### [WHAT TO PRODUCE]
Lines holding the string "operation" are the ones to copy from this listing.
:: LISTED RECORDS ::
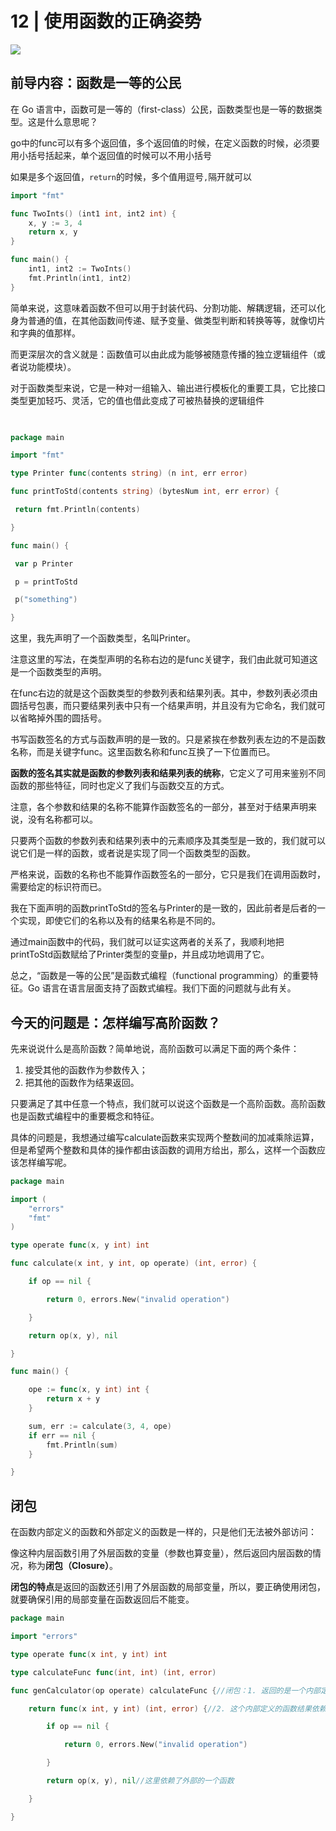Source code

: # 12 | 使用函数的正确姿势

![](https://static001.geekbang.org/resource/image/a1/64/a1364195d6b1038d19da2271c6217764.jpg)


## 前导内容：函数是一等的公民

在 Go 语言中，函数可是一等的（first-class）公民，函数类型也是一等的数据类型。这是什么意思呢？

go中的func可以有多个返回值，多个返回值的时候，在定义函数的时候，必须要用小括号括起来，单个返回值的时候可以不用小括号

如果是多个返回值，`return`的时候，多个值用逗号`,`隔开就可以

```go
import "fmt"

func TwoInts() (int1 int, int2 int) {
	x, y := 3, 4
	return x, y
}

func main() {
	int1, int2 := TwoInts()
	fmt.Println(int1, int2)
}

```

简单来说，这意味着函数不但可以用于封装代码、分割功能、解耦逻辑，还可以化身为普通的值，在其他函数间传递、赋予变量、做类型判断和转换等等，就像切片和字典的值那样。

而更深层次的含义就是：函数值可以由此成为能够被随意传播的独立逻辑组件（或者说功能模块）。

对于函数类型来说，它是一种对一组输入、输出进行模板化的重要工具，它比接口类型更加轻巧、灵活，它的值也借此变成了可被热替换的逻辑组件

```go

	
package main

import "fmt"

type Printer func(contents string) (n int, err error)

func printToStd(contents string) (bytesNum int, err error) {

 return fmt.Println(contents)

}

func main() {

 var p Printer

 p = printToStd

 p("something")

}
```


这里，我先声明了一个函数类型，名叫Printer。

注意这里的写法，在类型声明的名称右边的是func关键字，我们由此就可知道这是一个函数类型的声明。

在func右边的就是这个函数类型的参数列表和结果列表。其中，参数列表必须由圆括号包裹，而只要结果列表中只有一个结果声明，并且没有为它命名，我们就可以省略掉外围的圆括号。

书写函数签名的方式与函数声明的是一致的。只是紧挨在参数列表左边的不是函数名称，而是关键字func。这里函数名称和func互换了一下位置而已。

**函数的签名其实就是函数的参数列表和结果列表的统称**，它定义了可用来鉴别不同函数的那些特征，同时也定义了我们与函数交互的方式。

注意，各个参数和结果的名称不能算作函数签名的一部分，甚至对于结果声明来说，没有名称都可以。

只要两个函数的参数列表和结果列表中的元素顺序及其类型是一致的，我们就可以说它们是一样的函数，或者说是实现了同一个函数类型的函数。

严格来说，函数的名称也不能算作函数签名的一部分，它只是我们在调用函数时，需要给定的标识符而已。

我在下面声明的函数printToStd的签名与Printer的是一致的，因此前者是后者的一个实现，即使它们的名称以及有的结果名称是不同的。

通过main函数中的代码，我们就可以证实这两者的关系了，我顺利地把printToStd函数赋给了Printer类型的变量p，并且成功地调用了它。

总之，“函数是一等的公民”是函数式编程（functional programming）的重要特征。Go 语言在语言层面支持了函数式编程。我们下面的问题就与此有关。



## 今天的问题是：怎样编写高阶函数？

先来说说什么是高阶函数？简单地说，高阶函数可以满足下面的两个条件：

1. 接受其他的函数作为参数传入；
2. 把其他的函数作为结果返回。

只要满足了其中任意一个特点，我们就可以说这个函数是一个高阶函数。高阶函数也是函数式编程中的重要概念和特征。

具体的问题是，我想通过编写calculate函数来实现两个整数间的加减乘除运算，但是希望两个整数和具体的操作都由该函数的调用方给出，那么，这样一个函数应该怎样编写呢。


```go
package main

import (
	"errors"
	"fmt"
)

type operate func(x, y int) int

func calculate(x int, y int, op operate) (int, error) {

	if op == nil {

		return 0, errors.New("invalid operation")

	}

	return op(x, y), nil

}

func main() {

	ope := func(x, y int) int {
		return x + y
	}

	sum, err := calculate(3, 4, ope)
	if err == nil {
		fmt.Println(sum)
	}

}
```

## 闭包

在函数内部定义的函数和外部定义的函数是一样的，只是他们无法被外部访问：

像这种内层函数引用了外层函数的变量（参数也算变量），然后返回内层函数的情况，称为**闭包（Closure）**。

**闭包的特点**是返回的函数还引用了外层函数的局部变量，所以，要正确使用闭包，就要确保引用的局部变量在函数返回后不能变。


```go
package main

import "errors"

type operate func(x int, y int) int

type calculateFunc func(int, int) (int, error)

func genCalculator(op operate) calculateFunc {//闭包：1. 返回的是一个内部定义的函数

	return func(x int, y int) (int, error) {//2. 这个内部定义的函数结果依赖了外部了变量

		if op == nil {

			return 0, errors.New("invalid operation")

		}

		return op(x, y), nil//这里依赖了外部的一个函数

	}

}

```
:::
### [RESPONSE TO THIS TASK]
		return 0, errors.New("invalid operation")
			return 0, errors.New("invalid operation")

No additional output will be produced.